People bunched outside of the chapel doors, SRO, trying to peer inside. Ribbons fluttered in the breeze, wide long ribbons from wreaths strung with their black phrases in English and Vietnamese. Wreaths and flowers lined the interior to the doors. One from an ER staff—I presumed—someone’s co-workers.

 
Incense at an alter, gilt packets, a large floral centerpiece around her photograph, and at one side, a small Buddha. Behind it, a tapestry of the Buddha. I had no view because of the press of people.

 
Leaves on a green lawn under big trees. Traffic on Main Street kitty corner from Ranch 99 Market. The minister spoke in Vietnamese. Men ducked in and out, whispering. She appeared to me, this girl, bearing up under the significant duress, of her time and ours, with an inward steeliness, an outward coldness.

 
As if begrudging words, sometimes she’d say goodbye. I thought it was mere shyness. She was lithe and strong, a distance runner. Sometimes I heard the goodbye. I looked up as she went to the door—the abrupt profile of her cheek so expressed the fierce determination that I admired and respected.

 
17 years old, swept out by a wave on the beach and drowned last Saturday, as if the world insisted on making the cruelest, most bitter gesture in the most obvious vacant way.
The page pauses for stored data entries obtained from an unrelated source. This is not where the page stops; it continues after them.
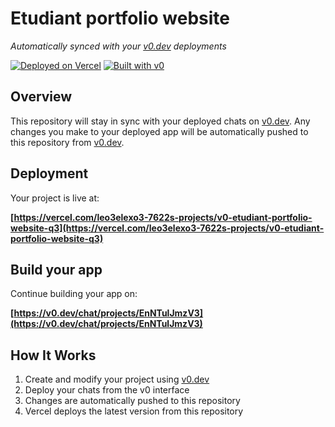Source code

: # Etudiant portfolio website

*Automatically synced with your [v0.dev](https://v0.dev) deployments*

[![Deployed on Vercel](https://img.shields.io/badge/Deployed%20on-Vercel-black?style=for-the-badge&logo=vercel)](https://vercel.com/leo3elexo3-7622s-projects/v0-etudiant-portfolio-website-q3)
[![Built with v0](https://img.shields.io/badge/Built%20with-v0.dev-black?style=for-the-badge)](https://v0.dev/chat/projects/EnNTulJmzV3)

## Overview

This repository will stay in sync with your deployed chats on [v0.dev](https://v0.dev).
Any changes you make to your deployed app will be automatically pushed to this repository from [v0.dev](https://v0.dev).

## Deployment

Your project is live at:

**[https://vercel.com/leo3elexo3-7622s-projects/v0-etudiant-portfolio-website-q3](https://vercel.com/leo3elexo3-7622s-projects/v0-etudiant-portfolio-website-q3)**

## Build your app

Continue building your app on:

**[https://v0.dev/chat/projects/EnNTulJmzV3](https://v0.dev/chat/projects/EnNTulJmzV3)**

## How It Works

1. Create and modify your project using [v0.dev](https://v0.dev)
2. Deploy your chats from the v0 interface
3. Changes are automatically pushed to this repository
4. Vercel deploys the latest version from this repository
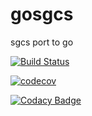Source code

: # gosgcs
sgcs port to go

[![Build Status](https://travis-ci.org/Michal-Stempkowski/gosgcs.svg?branch=master)](https://travis-ci.org/Michal-Stempkowski/gosgcs)

[![codecov](https://codecov.io/gh/Michal-Stempkowski/gosgcs/branch/master/graph/badge.svg)](https://codecov.io/gh/Michal-Stempkowski/gosgcs)

[![Codacy Badge](https://api.codacy.com/project/badge/Grade/bd27288360d146618feab05b6e84bb22)](https://www.codacy.com/app/michulix/gosgcs?utm_source=github.com&amp;utm_medium=referral&amp;utm_content=Michal-Stempkowski/gosgcs&amp;utm_campaign=Badge_Grade)
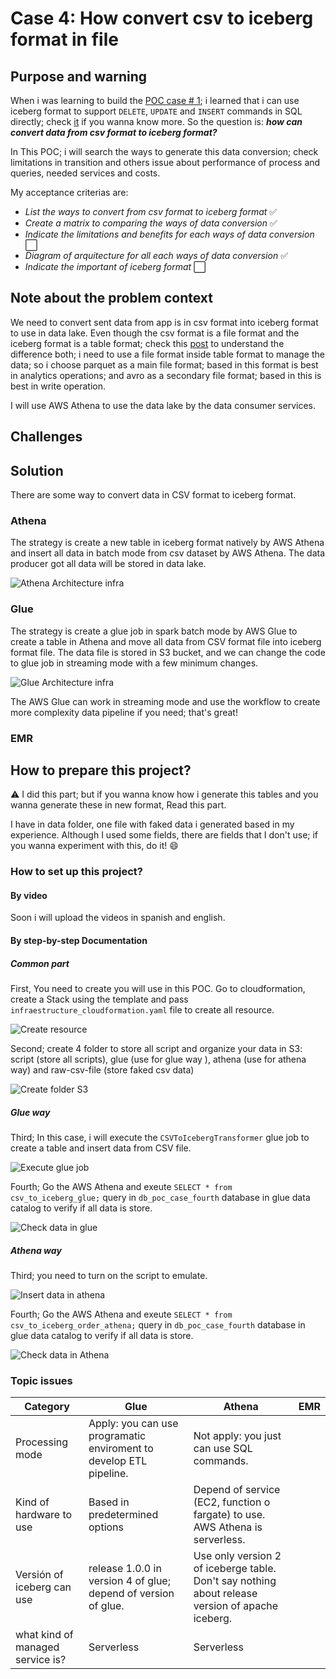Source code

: # Case 4: How convert csv to iceberg format in file 

## Purpose and warning

When i was learning to build the [POC case # 1](https://github.com/CarlosChicata/data_world_portfolio/tree/master/Projects/POC/AWS_API_of_serving_layer_from_data_lake); i learned that i can use iceberg format to support `DELETE`, `UPDATE` and `INSERT` commands in SQL directly; check [it](https://docs.aws.amazon.com/athena/latest/ug/querying-iceberg-updating-iceberg-table-data.html) if you wanna know more.
So the question is: __*how can convert data from csv format to iceberg format?*__

In This POC; i will search the ways to generate this data conversion; check limitations in transition and others issue about performance of process and queries, needed services and costs.

My acceptance criterias are:

* _List the ways to convert from csv format to iceberg format_ :white_check_mark:
* _Create a matrix to comparing the ways of data conversion_ :white_check_mark:
* _Indicate the limitations and benefits for each ways of data conversion_ :white_large_square:
* _Diagram of arquitecture for all each ways of data conversion_ :white_check_mark:
* _Indicate the important of iceberg format_ :white_large_square:

## Note about the problem context

We need to convert sent data from app is in csv format into iceberg format to use in data lake. Even though the csv format is a file format and the iceberg format is a table format; check this [post](https://shahrajesh2006.medium.com/data-lakes-understanding-file-format-and-table-formats-38d7999c0ec2 ) to understand the difference both; i need to use a file format inside table format to manage the data; so i choose parquet as a main file format; based in this format is best in analytics operations;  and avro as a secondary file format; based in this is best in write operation.

I will use AWS Athena to use the data lake by the data consumer services.

## Challenges

## Solution

There are some way to convert data in CSV format to iceberg format.

### Athena

The strategy is create a new table in iceberg format natively by AWS Athena and insert all data in batch mode from csv dataset by AWS Athena. The data producer got all data will be stored in data lake.

![Athena Architecture infra](https://github.com/CarlosChicata/data_world_portfolio/blob/master/Projects/POC/AWS_convert_csv_to_iceberg_format/images/athena_infra_poc_4.drawio.png)

### Glue

The strategy is create a glue job in spark batch mode by AWS Glue to create a table in Athena and move all data from CSV format file into iceberg format file. The data file is stored in S3 bucket, and we can change the code to glue job in streaming mode with a few minimum changes.

![Glue Architecture infra](https://github.com/CarlosChicata/data_world_portfolio/blob/master/Projects/POC/AWS_convert_csv_to_iceberg_format/images/glue_infra_poc_4.png)

The AWS Glue can work in streaming mode and use the workflow to create more complexity data pipeline if you need; that's great!

### EMR

## How to prepare this project?

⚠️ I did this part; but if you wanna know how i generate this tables and you wanna generate these in new format, Read this part.

I have in data folder, one file with faked data i generated based in my experience. Although I used some fields, there are fields that I don't use; if you wanna experiment with this, do it! 😄

### How to set up this project?

#### By video
Soon i will upload the videos in spanish and english.

#### By step-by-step Documentation

##### Common part

First, You need to create you will use in this POC. Go to cloudformation, create a Stack using the template and pass `infraestructure_cloudformation.yaml` file to create all resource.

![Create resource](https://github.com/CarlosChicata/data_world_portfolio/blob/master/Projects/POC/AWS_convert_csv_to_iceberg_format/images/create_resource_poc_4.png)

Second;  create 4 folder to store all script and organize your data in S3: script (store all scripts), glue (use for glue way ), athena (use for athena way) and raw-csv-file (store faked csv data)

![Create folder S3](https://github.com/CarlosChicata/data_world_portfolio/blob/master/Projects/POC/AWS_convert_csv_to_iceberg_format/images/create_folder_in_s3.png)

##### Glue way

Third; In this case, i will execute the `CSVToIcebergTransformer` glue job to create a table and insert data from CSV file.

![Execute glue job](https://github.com/CarlosChicata/data_world_portfolio/blob/master/Projects/POC/AWS_convert_csv_to_iceberg_format/images/glue_insert_data.png)

Fourth; Go the AWS Athena and exeute `SELECT * from csv_to_iceberg_glue;` query in `db_poc_case_fourth` database in glue data catalog to verify if all data is store.

![Check data in glue](https://github.com/CarlosChicata/data_world_portfolio/blob/master/Projects/POC/AWS_convert_csv_to_iceberg_format/images/check_data_glue.png)

##### Athena way

Third; you need to turn on the script to emulate.

![Insert data in athena](https://github.com/CarlosChicata/data_world_portfolio/blob/master/Projects/POC/AWS_convert_csv_to_iceberg_format/images/sendin_data_athena_poc.png)

Fourth; Go the AWS Athena and exeute `SELECT * from csv_to_iceberg_order_athena;` query in `db_poc_case_fourth` database in glue data catalog to verify if all data is store.

![Check data in Athena](https://github.com/CarlosChicata/data_world_portfolio/blob/master/Projects/POC/AWS_convert_csv_to_iceberg_format/images/insert_data_athena_poc.png)


### Topic issues

| Category | Glue | Athena | EMR |
|----------|------|--------|-----|
| Processing mode | Apply: you can use programatic enviroment to develop ETL pipeline. | Not apply: you just can use SQL commands. | |
| Kind of hardware to use | Based in predetermined options | Depend of service (EC2, function o fargate) to use. AWS Athena is serverless. | |
| Versión of iceberg can use | release 1.0.0 in version 4 of glue; depend of  version of glue. | Use only version 2 of iceberge table. Don't say nothing about release version of apache iceberg. | |
| what kind of managed service is? | Serverless | Serverless | |
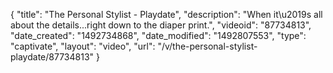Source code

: {
    "title": "The Personal Stylist - Playdate",
    "description": "When it\u2019s all about the details...right down to the diaper print.",
    "videoid": "87734813",
    "date_created": "1492734868",
    "date_modified": "1492807553",
    "type": "captivate",
    "layout": "video",
    "url": "\/v\/the-personal-stylist-playdate\/87734813"
}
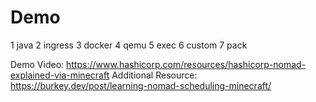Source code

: # Demo

1 java
2 ingress
3 docker
4 qemu
5 exec
6 custom
7 pack

Demo Video:  https://www.hashicorp.com/resources/hashicorp-nomad-explained-via-minecraft
Additional Resource:  https://burkey.dev/post/learning-nomad-scheduling-minecraft/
Her friends wept as they spoke of their love for her. I waited my turn to speak. “Thank you for the honor of letting us know Thuy Tran,” I said, “thank you for the honor of allowing me to be her teacher.”

 
I clasped the hands of her brother, her sister and her mother, on the way out the side door. I said something to them. Her mother thanked me. Out in the sunshine, my cell phone chirped. Messages ticked into my cell phone, wishing me happy birthday.